Strada Company History

Fluid Images, Inc., a family owned business, is the only camera crane company in the world of its kind. The unique design of the Strada Crane makes it not only the worlds longest camera crane, with a maximum arm reach of 100 feet and a maximum lens height of 95 feet, but the only one that can move from an extreme close-up to seven stories high and follow a subject in one smooth flow for 200 feet without track or cables.

The Strada Crane breaks down into highly portable elements and is no stranger to being set up in such remote locations as mountain slopes and cruise ships, hoisted on barges, helicoptered down ravines, placed on a frozen lake in the Yukon and on top of a 29-story building. For optimum flexibility, the Strada Crane breaks down into lengths of 85 feet, 72 feet, 58 feet or 45 feet. The cranes' extraordinary versatility and portability has helped leverage Fluid Images into a position of profitability, growth and competitive advantage.

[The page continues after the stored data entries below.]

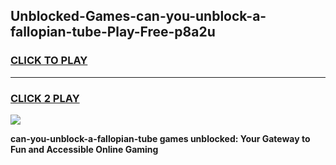 
## Unblocked-Games-can-you-unblock-a-fallopian-tube-Play-Free-p8a2u
<h3>
<a href="https://premium76.site?title=can-you-unblock-a-fallopian-tube&ref=18A1">CLICK TO PLAY</a></h3>
<hr>

<h3>
<a href="https://premium76.site?title=can-you-unblock-a-fallopian-tube&ref=18A1">CLICK 2 PLAY</a>
  
</h3>

<a href="https://premium76.site?title=can-you-unblock-a-fallopian-tube&ref=18A1"><img src="https://clearcache.store/games.png"></a>


**can-you-unblock-a-fallopian-tube games unblocked: Your Gateway to Fun and Accessible Online Gaming**
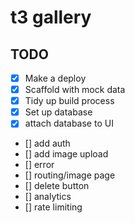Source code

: # t3 gallery
## TODO
- [x] Make a deploy
- [x] Scaffold with mock data
- [x] Tidy up build process
- [x] Set up database
- [x] attach database to UI
- [] add auth
- [] add image upload
- [] error
- [] routing/image page
- [] delete button
- [] analytics
- [] rate limiting
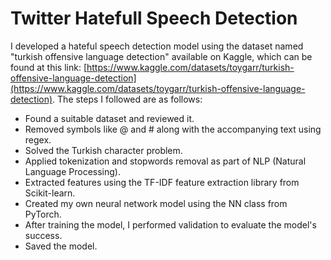 # Twitter Hatefull Speech Detection
I developed a hateful speech detection model using the dataset named "turkish offensive language detection" available on Kaggle, which can be found at this link: [https://www.kaggle.com/datasets/toygarr/turkish-offensive-language-detection](https://www.kaggle.com/datasets/toygarr/turkish-offensive-language-detection). The steps I followed are as follows:  
* Found a suitable dataset and reviewed it.  
* Removed symbols like @ and # along with the accompanying text using regex.  
* Solved the Turkish character problem.  
* Applied tokenization and stopwords removal as part of NLP (Natural Language Processing).  
* Extracted features using the TF-IDF feature extraction library from Scikit-learn.  
* Created my own neural network model using the NN class from PyTorch.  
* After training the model, I performed validation to evaluate the model's success.  
* Saved the model.
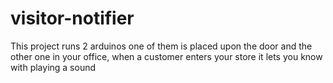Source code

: # visitor-notifier
This project runs 2 arduinos one of them is placed upon the door and the other one in your office, when a customer enters your store it lets you know with playing a sound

In 1994, Fluid Images created its own niche, focusing its technology on creating unparalleled and innovative panoramic shots. As a result, just one year after its inception, four more Akela Cranes were built making a total of seven by 1996. Fluid Images' technological leadership and customer-driven approach has led to well over 3000 projects world wide in commercials, feature films, sports TV, music videos and concertsFluid Images continues to integrate itself into the marketplace as a premier producer of the extraordinary through loyal customer relationships of such well known directors as Ron Howard, Martin Scorsese, Barry Levinson and James Cameron and DPs such as John Toll ASC, Vilmos Zsigmond ASC, Michael Ballhaus ASC, Haskell Wexler ASC, and Conrad Hall ASC.

Building on this foundation, Fluid Images took bold, effective steps in 1996 to define and expand into the evolving market in the global environment. Cranes are strategically located in Los Angeles, Portland, OR, Atlanta, GA, Orlando, Chicago, New York, London, Brussels.